The exhibition is being held under the Egyptian Ministry of Antiquitie­s and Tourism, Ministry of Foreign Affairs and the patronage of Unesco. Art d’Egypte has previously organised three exhibition­s showcasing Egyptian contempora­ry art at heritage sites, at the Egyptian Museum in Tahrir Square, Manial Palace Museum and on Al Muizz Street in Old Cairo.

Here are the 10 artists and artworks on show.

Alexander Ponomarev: Ouroboros

Before he became an artist, Ponomarev spent years as a crew officer with the Russian Navy. In the past 30 years, he has staged more than 100 exhibition­s and artistic projects, including in the Arctic, the Antarctic and the Sahara. For the 2009 Venice Biennale, he docked his artistic submarine in the Grand Canal. His sculpture for Forever is Now is entitled Ouroboros, a symbol depicting a serpent or dragon eating its own tail that originated in Ancient Egyptian iconograph­y.

Gisela Colon: Eternity Now

Colon, who is Puerto Rican and lives in Los Angeles, uses high-tech materials such as optical acrylics and aerospace carbon fibre to create light-activated sculptures. Her works include Quantum Shift, currently on view at Frieze Sculpture 2021 in London’s Regent’s Park, and The Future Is Now at Desert X Al Ula 2020 in Saudi Arabia.

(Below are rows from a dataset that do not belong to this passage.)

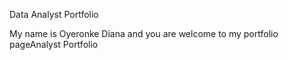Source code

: Data Analyst Portfolio

My name is Oyeronke Diana and you are welcome to my portfolio pageAnalyst Portfolio
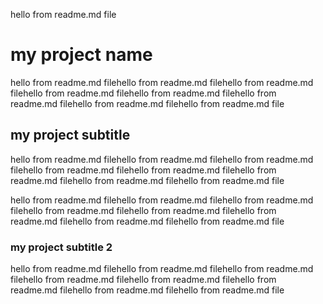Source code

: hello from readme.md file
# my project name

hello from readme.md filehello from readme.md filehello from readme.md filehello from readme.md filehello from readme.md filehello from readme.md filehello from readme.md filehello from readme.md file

## my project subtitle

hello from readme.md filehello from readme.md filehello from readme.md filehello from readme.md filehello from readme.md filehello from readme.md filehello from readme.md filehello from readme.md file

hello from readme.md filehello from readme.md filehello from readme.md filehello from readme.md filehello from readme.md filehello from readme.md filehello from readme.md filehello from readme.md file

### my project subtitle 2

hello from readme.md filehello from readme.md filehello from readme.md filehello from readme.md filehello from readme.md filehello from readme.md filehello from readme.md filehello from readme.md file
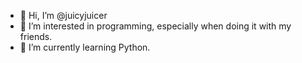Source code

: - 👋 Hi, I’m @juicyjuicer
- 👀 I’m interested in programming, especially when doing it with my friends.
- 🌱 I’m currently learning Python.

<!---
juicyjuicer/juicyjuicer is a ✨ special ✨ repository because its `README.md` (this file) appears on your GitHub profile.
You can click the Preview link to take a look at your changes.
--->

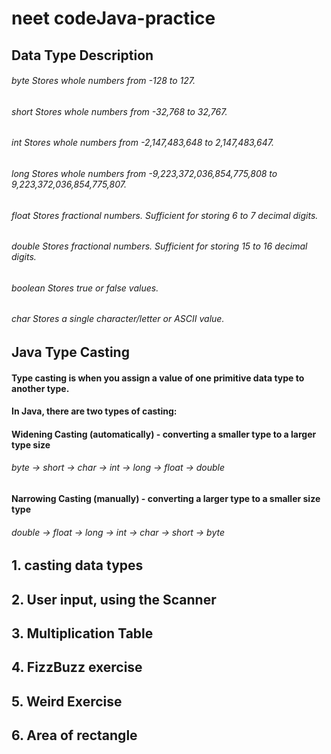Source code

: # neet codeJava-practice

## Data Type  Description

###### byte   Stores whole numbers from -128 to 127.

###### short  Stores whole numbers from -32,768 to 32,767.

###### int Stores whole numbers from -2,147,483,648 to 2,147,483,647.

###### long Stores whole numbers from -9,223,372,036,854,775,808 to 9,223,372,036,854,775,807.

###### float Stores fractional numbers. Sufficient for storing 6 to 7 decimal digits.

###### double Stores fractional numbers. Sufficient for storing 15 to 16 decimal digits.

###### boolean Stores true or false values.

###### char Stores a single character/letter or ASCII value.



## Java Type Casting
#### Type casting is when you assign a value of one primitive data type to another type.

#### In Java, there are two types of casting:

#### Widening Casting (automatically) - converting a smaller type to a larger type size
###### byte -> short -> char -> int -> long -> float -> double

#### Narrowing Casting (manually) - converting a larger type to a smaller size type
###### double -> float -> long -> int -> char -> short -> byte

## 1. casting data types
## 2. User input, using the Scanner
## 3. Multiplication Table
## 4. FizzBuzz exercise
## 5. Weird Exercise
## 6. Area of rectangle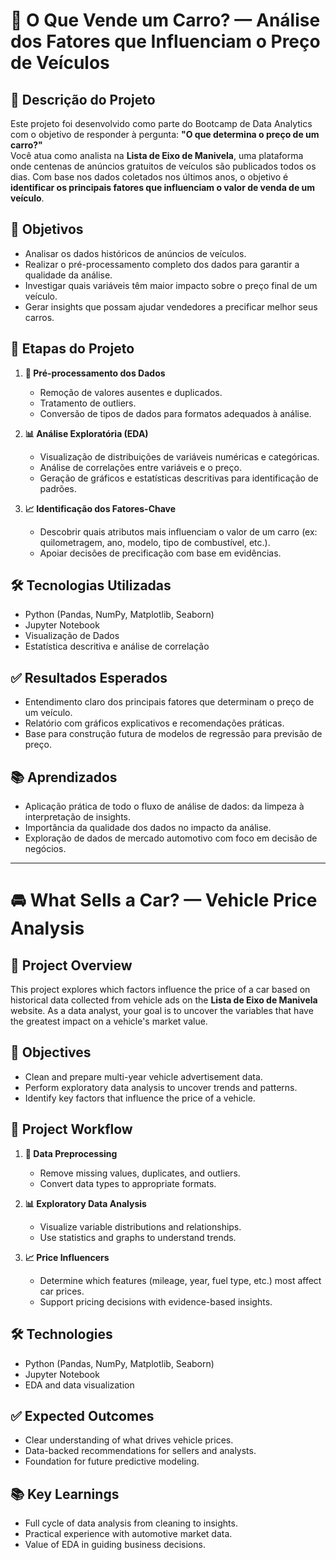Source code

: # 🚗 O Que Vende um Carro? — Análise dos Fatores que Influenciam o Preço de Veículos

## 📌 Descrição do Projeto

Este projeto foi desenvolvido como parte do Bootcamp de Data Analytics com o objetivo de responder à pergunta: **"O que determina o preço de um carro?"**  
Você atua como analista na **Lista de Eixo de Manivela**, uma plataforma onde centenas de anúncios gratuitos de veículos são publicados todos os dias. Com base nos dados coletados nos últimos anos, o objetivo é **identificar os principais fatores que influenciam o valor de venda de um veículo**.

## 🎯 Objetivos

- Analisar os dados históricos de anúncios de veículos.
- Realizar o pré-processamento completo dos dados para garantir a qualidade da análise.
- Investigar quais variáveis têm maior impacto sobre o preço final de um veículo.
- Gerar insights que possam ajudar vendedores a precificar melhor seus carros.

## 🧰 Etapas do Projeto

1. **🔧 Pré-processamento dos Dados**
   - Remoção de valores ausentes e duplicados.
   - Tratamento de outliers.
   - Conversão de tipos de dados para formatos adequados à análise.

2. **📊 Análise Exploratória (EDA)**
   - Visualização de distribuições de variáveis numéricas e categóricas.
   - Análise de correlações entre variáveis e o preço.
   - Geração de gráficos e estatísticas descritivas para identificação de padrões.

3. **📈 Identificação dos Fatores-Chave**
   - Descobrir quais atributos mais influenciam o valor de um carro (ex: quilometragem, ano, modelo, tipo de combustível, etc.).
   - Apoiar decisões de precificação com base em evidências.

## 🛠️ Tecnologias Utilizadas

- Python (Pandas, NumPy, Matplotlib, Seaborn)
- Jupyter Notebook
- Visualização de Dados
- Estatística descritiva e análise de correlação

## ✅ Resultados Esperados

- Entendimento claro dos principais fatores que determinam o preço de um veículo.
- Relatório com gráficos explicativos e recomendações práticas.
- Base para construção futura de modelos de regressão para previsão de preço.

## 📚 Aprendizados

- Aplicação prática de todo o fluxo de análise de dados: da limpeza à interpretação de insights.
- Importância da qualidade dos dados no impacto da análise.
- Exploração de dados de mercado automotivo com foco em decisão de negócios.

---

# 🚘 What Sells a Car? — Vehicle Price Analysis

## 📌 Project Overview

This project explores which factors influence the price of a car based on historical data collected from vehicle ads on the **Lista de Eixo de Manivela** website. As a data analyst, your goal is to uncover the variables that have the greatest impact on a vehicle's market value.

## 🎯 Objectives

- Clean and prepare multi-year vehicle advertisement data.
- Perform exploratory data analysis to uncover trends and patterns.
- Identify key factors that influence the price of a vehicle.

## 🧰 Project Workflow

1. **🔧 Data Preprocessing**
   - Remove missing values, duplicates, and outliers.
   - Convert data types to appropriate formats.

2. **📊 Exploratory Data Analysis**
   - Visualize variable distributions and relationships.
   - Use statistics and graphs to understand trends.

3. **📈 Price Influencers**
   - Determine which features (mileage, year, fuel type, etc.) most affect car prices.
   - Support pricing decisions with evidence-based insights.

## 🛠️ Technologies

- Python (Pandas, NumPy, Matplotlib, Seaborn)
- Jupyter Notebook
- EDA and data visualization

## ✅ Expected Outcomes

- Clear understanding of what drives vehicle prices.
- Data-backed recommendations for sellers and analysts.
- Foundation for future predictive modeling.

## 📚 Key Learnings

- Full cycle of data analysis from cleaning to insights.
- Practical experience with automotive market data.
- Value of EDA in guiding business decisions.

Eternity Now refers to a timeless moment, where past, present and future merge. The 30-foot-long golden elliptical dome is meant to evoke aspects of the sun god Ra and the Eye of Horus.

Joao Trevisan: Body That Rises

Brazilian artist Trevisan uses waste materials, such as discarded railway sleepers and scrap iron, to create structures.

Body That Rises is a seven-metre-high sculpture made of 74 wooden beams. “The piece is designed for the Giza plateau, and I’d like viewers to imagine that the shape echoes the framework of a large obelisk pointing skyward,” Trevisan said.

JR:

Greetings From Giza

French street artist and photograph­er JR is known for using famous public spaces to display his work, such as the Eiffel Tower, the Farnese Palace in Rome and the Palazzo Strozzi in Florence. He creates optical illusions with his black and white photograph­ic collages, which are juxtaposed against reality.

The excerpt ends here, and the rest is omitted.